Autre fournisseur de cette maison, le Clos Fougères à Châteauneuf-sur-Isère qui produit seulement une partie de ses fruits et légumes en bio : « pour les fruits à noyaux c'est presque impossible ». La famille Roch qui s'est tournée vers la vente directe a assis sa notoriété sur des fruits hors standard : pêches plates et sanguines, nectarines sanguines, abricots à chair blanche, nashis... cueillis à la main. « Nous avons repris un rythme de deux livraisons hebdomadaires avec le restaurant Pic avec des variétés anciennes et des feuilles. Ils appellent l'avant-veille, il faut être réactif et nous livrons de petites quantités ». Le Clos Fougères sert d'autres restaurants et considère que ce sont des « références » pour l'exploitation.
Un autre producteur drômois de végétaux, qui travaille depuis 20 ans avec des cuisiniers, dépeint la tonalité de cette relation commerciale particulière. « Il faut avant tout beaucoup de réactivité, elle est notre force face aux chefs qui se montrent capricieux sous la pression des clients. Il faut être bon pour satisfaire les exigences, savoir s'adapter et prévoir afin de ne pas être en rupture. Nous faisons du sur-mesure, mais cela nous le valorisons. Une difficulté, en cuisine on connaît de moins en moins le monde agricole et la saisonnalité des légumes et des fleurs ». Cette critique ne peut s'adresser à Jacques Bertrand, chef de cuisine aux Cèdres à Granges-les-Beaumont (2 macarons), pour qui la saison prime. « C'est le goût le plus important lorsque nous choisissons un produit, puis la régularité de sa qualité. Ici les tomates arrivent mûres et encore chaudes en direct du champ, elles ne passent pas une nuit au frigo. Je demande un produit, jamais un prix. Je dis par exemple, je veux de belles cerises et je fais confiance ». Cette maison est fidèle, en relation avec deux producteurs depuis 28 ans, elle achète des légumes « au village », mais le chef reste toujours à l'affût de nouveaux produits. Une curiosité sur laquelle a misé Anne Wechsler, installée à Charpey sur 1 000 m² depuis 2 ans. Elle cultive à la main des légumes asiatiques et originaux pour se différencier en s'inspirant de la réussite de Asafumi Yamashita, maraîcher japonais dans les Yvelines*. Anne-Sophie Pic a été sa première cliente, « lui donnant sa chance ». « Je propose mes produits quand ils sont bons et prêts à être consommés, par courriel ou téléphone. Il faut faire comprendre que cela ne dure que 3 à 4 semaines. Je livre quelques heures après la cueillette et je fais mon prix ». 

Louisette Gouverne
* Asafumi Yamashita cultive une cinquantaine de variétés de légumes sur 3 000 m² pour 6 chefs.

 

 

 

LA MERE BRAZIER / La Mère Brazier, le restaurant historique de la Presqu’île de Lyon, doublement étoilé depuis que Mathieu Viannay en a pris les rênes en 2008, fait largement appel aux producteurs régionaux.

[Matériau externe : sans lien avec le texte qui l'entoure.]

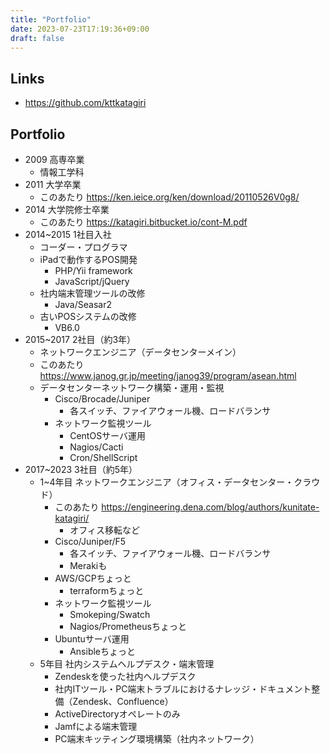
 ```yaml
---
title: "Portfolio"
date: 2023-07-23T17:19:36+09:00
draft: false
---
```


## Links

- https://github.com/kttkatagiri

## Portfolio

- 2009 高専卒業
  - 情報工学科
- 2011 大学卒業
  - このあたり https://ken.ieice.org/ken/download/20110526V0g8/
- 2014 大学院修士卒業
  - このあたり https://katagiri.bitbucket.io/cont-M.pdf
- 2014~2015 1社目入社
  - コーダー・プログラマ
  - iPadで動作するPOS開発
    - PHP/Yii framework
    - JavaScript/jQuery
  - 社内端末管理ツールの改修
    - Java/Seasar2
  - 古いPOSシステムの改修
    - VB6.0
- 2015~2017 2社目（約3年）
  - ネットワークエンジニア（データセンターメイン）
  - このあたり https://www.janog.gr.jp/meeting/janog39/program/asean.html
  - データセンターネットワーク構築・運用・監視
    - Cisco/Brocade/Juniper
      - 各スイッチ、ファイアウォール機、ロードバランサ
    - ネットワーク監視ツール
      - CentOSサーバ運用
      - Nagios/Cacti
      - Cron/ShellScript
- 2017~2023 3社目（約5年）
  - 1~4年目 ネットワークエンジニア（オフィス・データセンター・クラウド）
    - このあたり https://engineering.dena.com/blog/authors/kunitate-katagiri/
      - オフィス移転など
    - Cisco/Juniper/F5
      - 各スイッチ、ファイアウォール機、ロードバランサ
      - Merakiも
    - AWS/GCPちょっと
      - terraformちょっと
    - ネットワーク監視ツール
      - Smokeping/Swatch
      - Nagios/Prometheusちょっと
    - Ubuntuサーバ運用
      - Ansibleちょっと
  - 5年目 社内システムヘルプデスク・端末管理
    - Zendeskを使った社内ヘルプデスク
    - 社内ITツール・PC端末トラブルにおけるナレッジ・ドキュメント整備（Zendesk、Confluence）
    - ActiveDirectoryオペレートのみ
    - Jamfによる端末管理
    - PC端末キッティング環境構築（社内ネットワーク）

Mathieu Viannay : la toque et la fourche

Mathieu Viannay, chef du réputé restaurant de Lyon la Mère Brazier.
«Mis à part les poissons qui viennent de Bretagne ou de Méditerranée – car nous faisons peu de poissons de rivière - je choisis mes produits essentiellement dans la région », annonce d’emblée Mathieu Viannay, chef de la Mère Brazier sur les premières pentes de la Croix-Rousse, fidèle à l’esprit des fondateurs. Mais ne cherchez pas le restaurateur « deux étoiles » arpenter les marchés. Les fournisseurs, qui ont été soigneusement sélectionnés au fil des années, livrent directement à l’établissement.
Son propre pain
avec de la farine d’ici
Les fruits et légumes proviennent en grande partie des jardins de Vartan à Décines, exploitation bio de l’Est Lyonnais ; un autre fournisseur se trouve à Chasselay, notamment pour les courgettes, « car évidemment je ne travaille qu’avec des légumes de saison. Ne venez pas chez moi manger des tomates en hiver, sourit le chef. Même nos champignons viennent de Loire et de Haute-Loire. Et pour la truffe, nous avons nos propres ramasseurs en Drôme. »
Mathieu Viannay a également décidé de fabriquer son propre pain. Il s’est tourné vers les Robins des Champs, céréaliers de la plaine de Lyon qui ont organisé une filière en « circuit court » pour leurs céréales qu’ils transforment en farine à destination des boulangeries ou restaurants locaux. « De cette manière, on fait du bien à tout le monde : aux agriculteurs et à l’économie locale », renchérit le propriétaire de la Mère Brazier.
Du wagyu made in France
Côté viande, l’esprit est identique. Les volailles viennent de Bresse, terre d’origine de la mère Brazier. Et pour le bœuf, Mathieu Viannay est allé plus loin dans la démarche, Il a décidé de se faire propriétaire d’un élevage de bœuf wagyu. Le bœuf japonais qui regroupe en réalité plusieurs races, dont le fameux bœuf de Kobé, est très tendance sur les grandes tables « Mais 98 % de cette viande est importée », regrette le chef. Il a donc choisi d’en acquérir une trentaine de bêtes et de les laisser en pension chez un éleveur de charolais aux confins de la Saône-et-Loire et du Jura. Une solution qui génère de l’activité et de l’activité rentable. « L’éleveur se charge de l’engraissement et quand il emmène les bêtes à l’abattoir, je lui verse une rémunération satisfaisante et justifiée. »
Une carte des vins très
à « l’Est »
Son goût pour les traditions culinaires locales l’a même incité à revisiter et moderniser certaines recettes comme le poulet aux écrevisses « qui n’est rien d’autre qu’une spécialité iséroise », rappelle-t-il. Pour les vins, Mathieu Viannay propose une carte très élargie avec plus de 1 200 références de cuvées issues de toute la France et de l’étranger. Mais la préférence régionale est réelle. « Les vins des Côtes-du-Rhône, du Beaujolais et de la Bourgogne représentent 70 % de mes références. » Une passion sincère pour les terroirs locaux qu’il tente de transmettre à ses clients : « Nous leur expliquons notre démarche, nous leur tenons un vrai discours ». Le meilleur hommage possible qui puisse être rendu à Eugénie Brazier, la fermière Bressane fondatrice de l’établissement en 1921 et première femme à avoir obtenu la troisième étoile. 
D. B.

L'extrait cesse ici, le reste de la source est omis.